TASK DETAILS:
Give the entries again exactly as they appear, but without the images.

INPUT RECORDS:
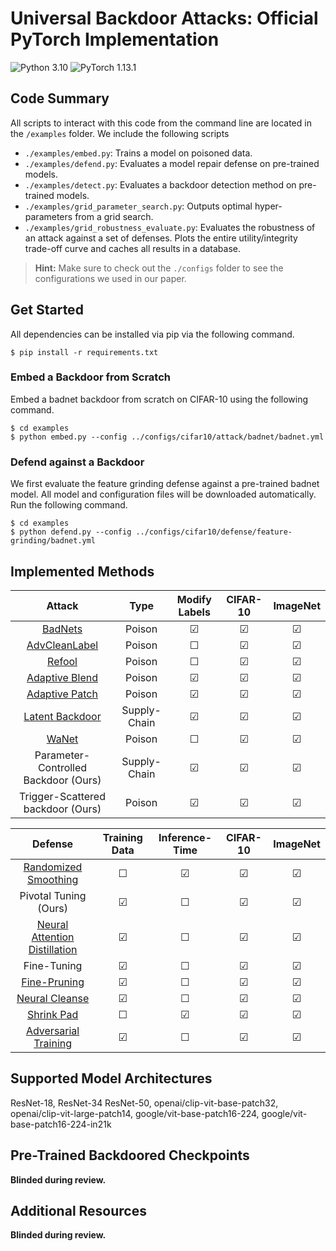 # Universal Backdoor Attacks: Official PyTorch Implementation
![Python 3.10](https://img.shields.io/badge/python-3.10-green.svg?style=plastic)
![PyTorch 1.13.1](https://img.shields.io/badge/torch-1.13.1-green.svg?style=plastic)

## Code Summary

All scripts to interact with this code from the command line are located in the ```/examples``` folder. 
We include the following scripts

* ```./examples/embed.py```: Trains a model on poisoned data.
* ```./examples/defend.py```: Evaluates a model repair defense on pre-trained models.
* ```./examples/detect.py```: Evaluates a backdoor detection method on pre-trained models.
* ```./examples/grid_parameter_search.py```: Outputs optimal hyper-parameters from a grid search.
* ```./examples/grid_robustness_evaluate.py```: Evaluates the robustness of an attack against a set of defenses. 
Plots the entire utility/integrity trade-off curve and caches all results in a database. 

> **Hint:** Make sure to check out the ```./configs``` folder to see the configurations we used in our paper.

## Get Started
All dependencies can be installed via pip via the following command.
```shell
$ pip install -r requirements.txt
```

### Embed a Backdoor from Scratch
Embed a badnet backdoor from scratch on CIFAR-10 using the following command.
```shell
$ cd examples
$ python embed.py --config ../configs/cifar10/attack/badnet/badnet.yml
```


### Defend against a Backdoor
We first evaluate the feature grinding defense against a pre-trained badnet model.
All model and configuration files will be downloaded automatically.
Run the following command.
```shell
$ cd examples
$ python defend.py --config ../configs/cifar10/defense/feature-grinding/badnet.yml 
```

## Implemented Methods
|                                              Attack                                              |     Type     | Modify Labels |     CIFAR-10      |     ImageNet      |
|:------------------------------------------------------------------------------------------------:|:------------:|:-------------:|:-----------------:|:-----------------:|
|                           [BadNets](https://arxiv.org/abs/1708.06733)                            |    Poison    |    &#9745;    |      &#9745;      |      &#9745;      |
|              [AdvCleanLabel](https://people.csail.mit.edu/madry/lab/cleanlabel.pdf)              |    Poison    |    &#9744;    |      &#9745;      |      &#9745;      |
|                            [Refool](https://arxiv.org/abs/2007.02343)                            |    Poison    |    &#9744;    |      &#9745;      |      &#9745;      |
|                   [Adaptive Blend](https://openreview.net/pdf?id=_wSHsgrVali)                    |    Poison    |    &#9745;    |      &#9745;      |      &#9745;      |
|                   [Adaptive Patch](https://openreview.net/pdf?id=_wSHsgrVali)                    |    Poison    |    &#9745;    |      &#9745;      |      &#9745;      |
| [Latent Backdoor](https://people.cs.uchicago.edu/~ravenben/publications/pdf/pbackdoor-ccs19.pdf) | Supply-Chain |    &#9745;    |      &#9745;      |      &#9745;      |
|                          [WaNet](https://arxiv.org/pdf/2102.10369.pdf)                           |    Poison    |    &#9744;    |      &#9745;      |      &#9745;      |
|                               Parameter-Controlled Backdoor (Ours)                               | Supply-Chain |    &#9745;    |      &#9745;      |      &#9745;      |
|                                Trigger-Scattered backdoor (Ours)                                 |    Poison    |    &#9745;    |      &#9745;      |      &#9745;      |

|                                     Defense                                     | Training Data | Inference-Time | CIFAR-10 | ImageNet |
|:-------------------------------------------------------------------------------:|:-------------:|:--------------:|:--------:|:--------:|
|            [Randomized Smoothing](https://arxiv.org/abs/1902.02918)             |    &#9744;    |    &#9745;     | &#9745;  | &#9745;  |
|                              Pivotal Tuning (Ours)                              |    &#9745;    |    &#9744;     | &#9745;  | &#9745;  |
|        [Neural Attention Distillation](https://arxiv.org/abs/2101.05930)        |    &#9745;    |    &#9744;     | &#9745;  | &#9745;  |
|                                   Fine-Tuning                                   |    &#9745;    |    &#9744;     | &#9745;  | &#9745;  |
|                [Fine-Pruning](https://arxiv.org/abs/1805.12185)                 |    &#9745;    |    &#9744;     | &#9745;  | &#9745;  |
| [Neural Cleanse](https://ieeexplore.ieee.org/iel7/8826229/8835208/08835365.pdf) |    &#9745;    |    &#9744;     | &#9745;  | &#9745;  |
|               [Shrink Pad](https://arxiv.org/pdf/2104.02361.pdf)                |    &#9744;    |    &#9745;     | &#9745;  | &#9745;  |
|          [Adversarial Training](https://arxiv.org/pdf/1706.06083.pdf)           |    &#9745;    |    &#9744;     | &#9745;  | &#9745;  |



## Supported Model Architectures
ResNet-18, ResNet-34 ResNet-50, openai/clip-vit-base-patch32, openai/clip-vit-large-patch14,
google/vit-base-patch16-224, google/vit-base-patch16-224-in21k

## Pre-Trained Backdoored Checkpoints 
**Blinded during review.**

## Additional Resources
**Blinded during review.**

EXPECTED ANSWER:
 # Universal Backdoor Attacks: Official PyTorch Implementation
![Python 3.10](https://img.shields.io/badge/python-3.10-green.svg?style=plastic)
![PyTorch 1.13.1](https://img.shields.io/badge/torch-1.13.1-green.svg?style=plastic)

## Code Summary

All scripts to interact with this code from the command line are located in the ```/examples``` folder. 
We include the following scripts

* ```./examples/embed.py```: Trains a model on poisoned data.
* ```./examples/defend.py```: Evaluates a model repair defense on pre-trained models.
* ```./examples/detect.py```: Evaluates a backdoor detection method on pre-trained models.
* ```./examples/grid_parameter_search.py```: Outputs optimal hyper-parameters from a grid search.
* ```./examples/grid_robustness_evaluate.py```: Evaluates the robustness of an attack against a set of defenses. 
Plots the entire utility/integrity trade-off curve and caches all results in a database. 

> **Hint:** Make sure to check out the ```./configs``` folder to see the configurations we used in our paper.

## Get Started
All dependencies can be installed via pip via the following command.
```shell
$ pip install -r requirements.txt
```

### Embed a Backdoor from Scratch
Embed a badnet backdoor from scratch on CIFAR-10 using the following command.
```shell
$ cd examples
$ python embed.py --config ../configs/cifar10/attack/badnet/badnet.yml
```


### Defend against a Backdoor
We first evaluate the feature grinding defense against a pre-trained badnet model.
All model and configuration files will be downloaded automatically.
Run the following command.
```shell
$ cd examples
$ python defend.py --config ../configs/cifar10/defense/feature-grinding/badnet.yml 
```

## Implemented Methods
|                                              Attack                                              |     Type     | Modify Labels |     CIFAR-10      |     ImageNet      |
|:------------------------------------------------------------------------------------------------:|:------------:|:-------------:|:-----------------:|:-----------------:|
|                           [BadNets](https://arxiv.org/abs/1708.06733)                            |    Poison    |    &#9745;    |      &#9745;      |      &#9745;      |
|              [AdvCleanLabel](https://people.csail.mit.edu/madry/lab/cleanlabel.pdf)              |    Poison    |    &#9744;    |      &#9745;      |      &#9745;      |
|                            [Refool](https://arxiv.org/abs/2007.02343)                            |    Poison    |    &#9744;    |      &#9745;      |      &#9745;      |
|                   [Adaptive Blend](https://openreview.net/pdf?id=_wSHsgrVali)                    |    Poison    |    &#9745;    |      &#9745;      |      &#9745;      |
|                   [Adaptive Patch](https://openreview.net/pdf?id=_wSHsgrVali)                    |    Poison    |    &#9745;    |      &#9745;      |      &#9745;      |
| [Latent Backdoor](https://people.cs.uchicago.edu/~ravenben/publications/pdf/pbackdoor-ccs19.pdf) | Supply-Chain |    &#9745;    |      &#9745;      |      &#9745;      |
|                          [WaNet](https://arxiv.org/pdf/2102.10369.pdf)                           |    Poison    |    &#9744;    |      &#9745;      |      &#9745;      |
|                               Parameter-Controlled Backdoor (Ours)                               | Supply-Chain |    &#9745;    |      &#9745;      |      &#9745;      |
|                                Trigger-Scattered backdoor (Ours)                                 |    Poison    |    &#9745;    |      &#9745;      |      &#9745;      |

|                                     Defense                                     | Training Data | Inference-Time | CIFAR-10 | ImageNet |
|:-------------------------------------------------------------------------------:|:-------------:|:--------------:|:--------:|:--------:|
|            [Randomized Smoothing](https://arxiv.org/abs/1902.02918)             |    &#9744;    |    &#9745;     | &#9745;  | &#9745;  |
|                              Pivotal Tuning (Ours)                              |    &#9745;    |    &#9744;     | &#9745;  | &#9745;  |
|        [Neural Attention Distillation](https://arxiv.org/abs/2101.05930)        |    &#9745;    |    &#9744;     | &#9745;  | &#9745;  |
|                                   Fine-Tuning                                   |    &#9745;    |    &#9744;     | &#9745;  | &#9745;  |
|                [Fine-Pruning](https://arxiv.org/abs/1805.12185)                 |    &#9745;    |    &#9744;     | &#9745;  | &#9745;  |
| [Neural Cleanse](https://ieeexplore.ieee.org/iel7/8826229/8835208/08835365.pdf) |    &#9745;    |    &#9744;     | &#9745;  | &#9745;  |
|               [Shrink Pad](https://arxiv.org/pdf/2104.02361.pdf)                |    &#9744;    |    &#9745;     | &#9745;  | &#9745;  |
|          [Adversarial Training](https://arxiv.org/pdf/1706.06083.pdf)           |    &#9745;    |    &#9744;     | &#9745;  | &#9745;  |



## Supported Model Architectures
ResNet-18, ResNet-34 ResNet-50, openai/clip-vit-base-patch32, openai/clip-vit-large-patch14,
google/vit-base-patch16-224, google/vit-base-patch16-224-in21k

## Pre-Trained Backdoored Checkpoints 
**Blinded during review.**

## Additional Resources
**Blinded during review.**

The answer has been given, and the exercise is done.